◆ **Work task**:
Below are the records; copy each line in which "arrow" can be found.

Plain-text document sources:

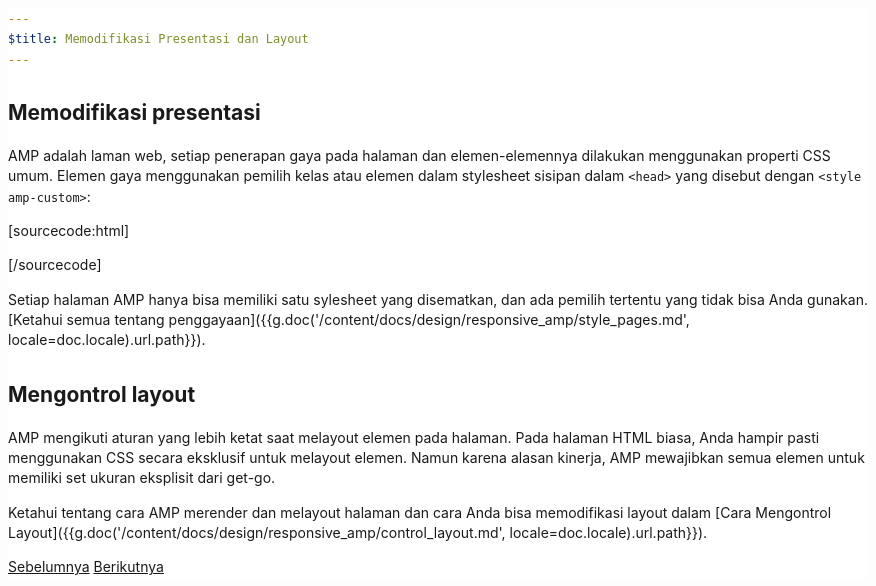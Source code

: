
 ```yaml
---
$title: Memodifikasi Presentasi dan Layout
---
```


## Memodifikasi presentasi

AMP adalah laman web, setiap penerapan gaya pada halaman dan elemen-elemennya dilakukan menggunakan properti CSS umum. Elemen gaya menggunakan pemilih kelas atau elemen dalam stylesheet sisipan dalam `<head>` yang disebut dengan `<style amp-custom>`:

[sourcecode:html]
<style amp-custom>
  /* any custom style goes here */
  body {
    background-color: white;
  }
  amp-img {
    background-color: gray;
    border: 1px solid black;
  }
</style>
[/sourcecode]

Setiap halaman AMP hanya bisa memiliki satu sylesheet yang disematkan, dan ada pemilih tertentu yang tidak bisa Anda gunakan. [Ketahui semua tentang penggayaan]({{g.doc('/content/docs/design/responsive_amp/style_pages.md', locale=doc.locale).url.path}}).

## Mengontrol layout

AMP mengikuti aturan yang lebih ketat saat melayout elemen pada halaman. Pada halaman HTML biasa, Anda hampir pasti menggunakan CSS secara eksklusif untuk melayout elemen. Namun karena alasan kinerja, AMP mewajibkan semua elemen untuk memiliki set ukuran eksplisit dari get-go.

Ketahui tentang cara AMP merender dan melayout halaman dan cara Anda bisa memodifikasi layout dalam [Cara Mengontrol Layout]({{g.doc('/content/docs/design/responsive_amp/control_layout.md', locale=doc.locale).url.path}}).

<div class="prev-next-buttons">
  <a class="button prev-button" href="{{g.doc('/content/docs/getting_started/create/include_image.md', locale=doc.locale).url.path}}"><span class="arrow-prev">Sebelumnya</span></a>
  <a class="button next-button" href="{{g.doc('/content/docs/getting_started/create/preview_and_validate.md', locale=doc.locale).url.path}}"><span class="arrow-next">Berikutnya</span></a>
</div>
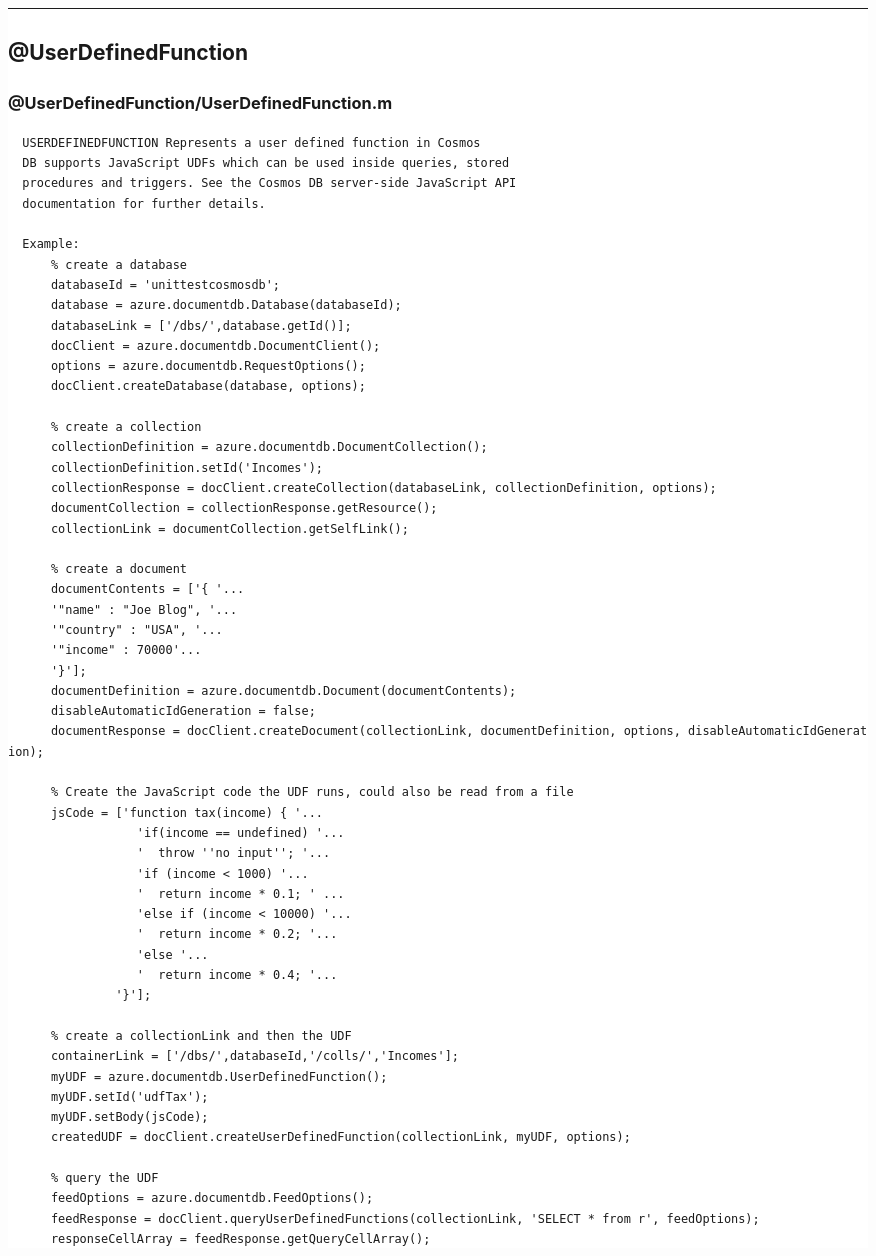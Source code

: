 ------


## @UserDefinedFunction

### @UserDefinedFunction/UserDefinedFunction.m
```notalanguage
  USERDEFINEDFUNCTION Represents a user defined function in Cosmos
  DB supports JavaScript UDFs which can be used inside queries, stored
  procedures and triggers. See the Cosmos DB server-side JavaScript API
  documentation for further details.
 
  Example:
      % create a database
      databaseId = 'unittestcosmosdb';
      database = azure.documentdb.Database(databaseId);
      databaseLink = ['/dbs/',database.getId()];
      docClient = azure.documentdb.DocumentClient();
      options = azure.documentdb.RequestOptions();
      docClient.createDatabase(database, options);
 
      % create a collection
      collectionDefinition = azure.documentdb.DocumentCollection();
      collectionDefinition.setId('Incomes');
      collectionResponse = docClient.createCollection(databaseLink, collectionDefinition, options);
      documentCollection = collectionResponse.getResource();
      collectionLink = documentCollection.getSelfLink();
 
      % create a document
      documentContents = ['{ '...
      '"name" : "Joe Blog", '...
      '"country" : "USA", '...
      '"income" : 70000'...
      '}'];
      documentDefinition = azure.documentdb.Document(documentContents);
      disableAutomaticIdGeneration = false;
      documentResponse = docClient.createDocument(collectionLink, documentDefinition, options, disableAutomaticIdGeneration);
 
      % Create the JavaScript code the UDF runs, could also be read from a file
      jsCode = ['function tax(income) { '...
                  'if(income == undefined) '...
                  '  throw ''no input''; '...
                  'if (income < 1000) '...
                  '  return income * 0.1; ' ...
                  'else if (income < 10000) '...
                  '  return income * 0.2; '...
                  'else '...
                  '  return income * 0.4; '...
               '}'];
 
      % create a collectionLink and then the UDF
      containerLink = ['/dbs/',databaseId,'/colls/','Incomes'];
      myUDF = azure.documentdb.UserDefinedFunction();
      myUDF.setId('udfTax');
      myUDF.setBody(jsCode);
      createdUDF = docClient.createUserDefinedFunction(collectionLink, myUDF, options);
 
      % query the UDF
      feedOptions = azure.documentdb.FeedOptions();
      feedResponse = docClient.queryUserDefinedFunctions(collectionLink, 'SELECT * from r', feedOptions);
      responseCellArray = feedResponse.getQueryCellArray();
```

[//]: # (Copyright 2019 The MathWorks, Inc.)
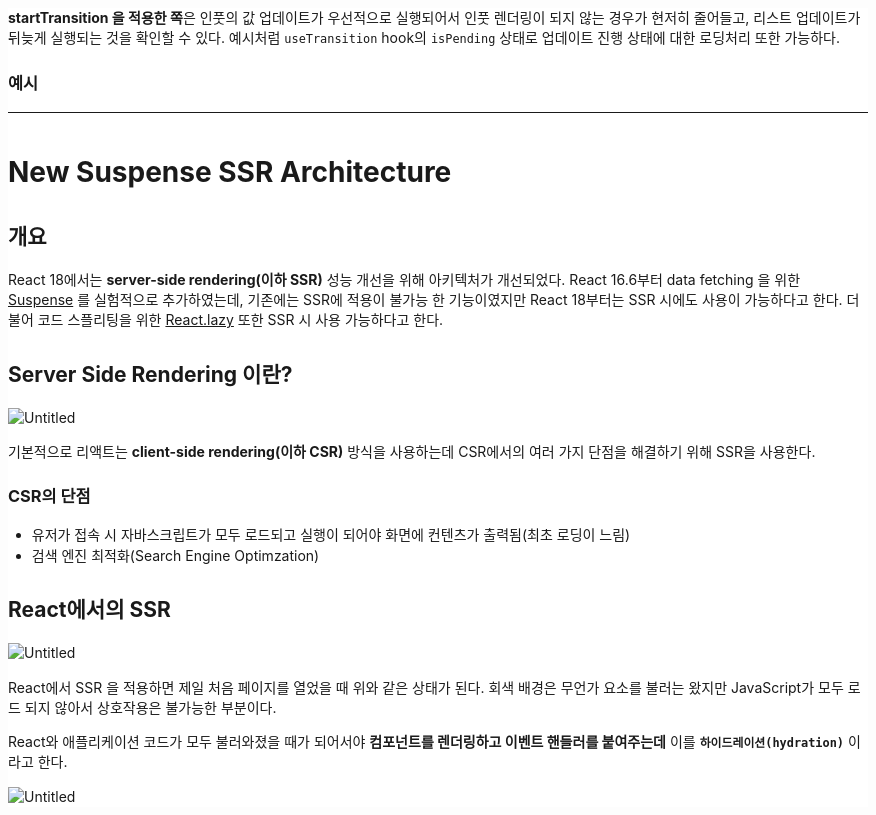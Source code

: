 **startTransition 을 적용한 쪽**은 인풋의 값 업데이트가 우선적으로 실행되어서
인풋 렌더링이 되지 않는 경우가 현저히 줄어들고, 리스트 업데이트가 뒤늦게 실행되는 것을 확인할 수 있다.
예시처럼 `useTransition` hook의 `isPending` 상태로 업데이트 진행 상태에 대한 로딩처리 또한 가능하다.

### 예시

<iframe src="https://codesandbox.io/embed/react-18-start-transition-630ms?fontsize=14&hidenavigation=1&theme=dark"
     style="width:100%; height:500px; border:0; border-radius: 4px; overflow:hidden;"
     title="react-18-start-transition"
     allow="accelerometer; ambient-light-sensor; camera; encrypted-media; geolocation; gyroscope; hid; microphone; midi; payment; usb; vr; xr-spatial-tracking"
     sandbox="allow-forms allow-modals allow-popups allow-presentation allow-same-origin allow-scripts"
   ></iframe>

---

# New Suspense SSR Architecture

## 개요

React 18에서는 **server-side rendering(이하 SSR)** 성능 개선을 위해 아키텍처가 개선되었다.
React 16.6부터 data fetching 을 위한 [Suspense](https://ko.reactjs.org/docs/concurrent-mode-suspense.html) 를 실험적으로 추가하였는데,
기존에는 SSR에 적용이 불가능 한 기능이였지만 React 18부터는 SSR 시에도 사용이 가능하다고 한다.
더불어 코드 스플리팅을 위한 [React.lazy](https://ko.reactjs.org/docs/code-splitting.html) 또한 SSR 시 사용 가능하다고 한다.

## Server Side Rendering 이란?

![Untitled](/images/posts/react/react-18-changes_2.png)

기본적으로 리액트는 **client-side rendering(이하 CSR)** 방식을 사용하는데 CSR에서의 여러 가지 단점을 해결하기 위해 SSR을 사용한다.

### CSR의 단점

- 유저가 접속 시 자바스크립트가 모두 로드되고 실행이 되어야 화면에 컨텐츠가 출력됨(최초 로딩이 느림)
- 검색 엔진 최적화(Search Engine Optimzation)

## React에서의 SSR

![Untitled](/images/posts/react/react-18-changes_3.png)

React에서 SSR 을 적용하면 제일 처음 페이지를 열었을 때 위와 같은 상태가 된다.
회색 배경은 무언가 요소를 불러는 왔지만 JavaScript가 모두 로드 되지 않아서 상호작용은 불가능한 부분이다.

React와 애플리케이션 코드가 모두 불러와졌을 때가 되어서야 **컴포넌트를 렌더링하고 이벤트 핸들러를 붙여주는데** 이를 **`하이드레이션(hydration)`** 이라고 한다.

![Untitled](/images/posts/react/react-18-changes_4.png)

◆ **Solution to this task**:
  <a class="button prev-button" href="{{g.doc('/content/docs/getting_started/create/include_image.md', locale=doc.locale).url.path}}"><span class="arrow-prev">Sebelumnya</span></a>
  <a class="button next-button" href="{{g.doc('/content/docs/getting_started/create/preview_and_validate.md', locale=doc.locale).url.path}}"><span class="arrow-next">Berikutnya</span></a>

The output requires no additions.